> What you are asked to do
Search the records for the word "afectan" and pick out every line that has it.

==========

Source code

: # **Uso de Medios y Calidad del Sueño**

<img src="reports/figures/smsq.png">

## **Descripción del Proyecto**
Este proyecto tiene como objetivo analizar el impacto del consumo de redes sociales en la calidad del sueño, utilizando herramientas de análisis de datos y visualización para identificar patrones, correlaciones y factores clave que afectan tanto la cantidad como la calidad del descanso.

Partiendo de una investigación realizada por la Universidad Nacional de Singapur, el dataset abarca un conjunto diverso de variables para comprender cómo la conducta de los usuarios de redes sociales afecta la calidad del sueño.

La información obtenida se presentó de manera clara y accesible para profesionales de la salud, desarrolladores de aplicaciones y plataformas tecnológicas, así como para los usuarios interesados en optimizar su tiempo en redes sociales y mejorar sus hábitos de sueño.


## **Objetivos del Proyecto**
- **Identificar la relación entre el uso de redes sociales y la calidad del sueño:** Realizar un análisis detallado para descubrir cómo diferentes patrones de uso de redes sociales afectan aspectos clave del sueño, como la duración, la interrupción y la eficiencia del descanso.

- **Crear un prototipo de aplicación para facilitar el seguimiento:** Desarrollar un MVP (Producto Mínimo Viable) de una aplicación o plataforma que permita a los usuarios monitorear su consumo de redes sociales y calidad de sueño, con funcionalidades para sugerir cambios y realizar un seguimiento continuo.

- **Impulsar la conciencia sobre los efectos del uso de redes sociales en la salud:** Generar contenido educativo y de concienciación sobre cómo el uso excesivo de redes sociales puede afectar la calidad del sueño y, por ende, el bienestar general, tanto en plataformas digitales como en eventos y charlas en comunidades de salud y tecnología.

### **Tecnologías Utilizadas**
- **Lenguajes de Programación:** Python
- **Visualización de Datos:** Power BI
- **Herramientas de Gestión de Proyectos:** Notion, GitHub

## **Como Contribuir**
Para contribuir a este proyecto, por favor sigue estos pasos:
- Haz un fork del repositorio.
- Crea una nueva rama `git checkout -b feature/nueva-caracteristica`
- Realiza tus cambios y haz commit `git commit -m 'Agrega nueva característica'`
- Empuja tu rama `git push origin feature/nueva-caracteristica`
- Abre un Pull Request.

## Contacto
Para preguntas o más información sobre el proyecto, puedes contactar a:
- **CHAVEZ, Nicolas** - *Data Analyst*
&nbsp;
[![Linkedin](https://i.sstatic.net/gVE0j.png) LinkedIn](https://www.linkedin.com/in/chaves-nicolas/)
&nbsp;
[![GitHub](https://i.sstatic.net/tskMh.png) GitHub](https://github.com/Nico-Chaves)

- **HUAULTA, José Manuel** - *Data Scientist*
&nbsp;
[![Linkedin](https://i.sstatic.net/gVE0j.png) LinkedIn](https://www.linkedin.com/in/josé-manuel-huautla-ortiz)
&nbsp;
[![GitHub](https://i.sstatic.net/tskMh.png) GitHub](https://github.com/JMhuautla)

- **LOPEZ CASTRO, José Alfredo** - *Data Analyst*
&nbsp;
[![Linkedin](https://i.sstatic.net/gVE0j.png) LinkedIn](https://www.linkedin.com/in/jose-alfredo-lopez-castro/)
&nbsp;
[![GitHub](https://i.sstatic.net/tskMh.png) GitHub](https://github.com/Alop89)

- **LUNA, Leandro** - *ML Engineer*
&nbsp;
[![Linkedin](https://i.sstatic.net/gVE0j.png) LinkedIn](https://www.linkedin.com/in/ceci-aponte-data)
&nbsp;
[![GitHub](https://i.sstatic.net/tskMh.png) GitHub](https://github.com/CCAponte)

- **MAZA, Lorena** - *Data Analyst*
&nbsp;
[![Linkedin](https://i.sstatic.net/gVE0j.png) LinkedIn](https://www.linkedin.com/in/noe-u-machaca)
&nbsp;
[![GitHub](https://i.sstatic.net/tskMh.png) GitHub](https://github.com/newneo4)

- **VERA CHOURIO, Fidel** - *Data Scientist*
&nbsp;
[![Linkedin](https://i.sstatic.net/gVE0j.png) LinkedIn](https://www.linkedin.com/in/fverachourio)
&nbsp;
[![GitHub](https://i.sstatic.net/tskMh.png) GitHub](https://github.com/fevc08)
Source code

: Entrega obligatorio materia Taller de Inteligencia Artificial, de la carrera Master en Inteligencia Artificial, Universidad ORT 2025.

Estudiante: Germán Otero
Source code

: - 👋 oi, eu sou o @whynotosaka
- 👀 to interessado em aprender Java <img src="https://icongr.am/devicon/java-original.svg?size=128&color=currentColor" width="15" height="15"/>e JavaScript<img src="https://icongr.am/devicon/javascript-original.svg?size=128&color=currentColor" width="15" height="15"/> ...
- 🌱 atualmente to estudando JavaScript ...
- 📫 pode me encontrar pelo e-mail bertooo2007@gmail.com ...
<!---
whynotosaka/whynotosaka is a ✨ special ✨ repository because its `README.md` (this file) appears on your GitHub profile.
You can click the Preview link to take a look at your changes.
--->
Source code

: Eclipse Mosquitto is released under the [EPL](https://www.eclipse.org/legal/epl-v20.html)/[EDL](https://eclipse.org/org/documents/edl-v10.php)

==========

> Answer for the task
Este proyecto tiene como objetivo analizar el impacto del consumo de redes sociales en la calidad del sueño, utilizando herramientas de análisis de datos y visualización para identificar patrones, correlaciones y factores clave que afectan tanto la cantidad como la calidad del descanso.
- **Identificar la relación entre el uso de redes sociales y la calidad del sueño:** Realizar un análisis detallado para descubrir cómo diferentes patrones de uso de redes sociales afectan aspectos clave del sueño, como la duración, la interrupción y la eficiencia del descanso.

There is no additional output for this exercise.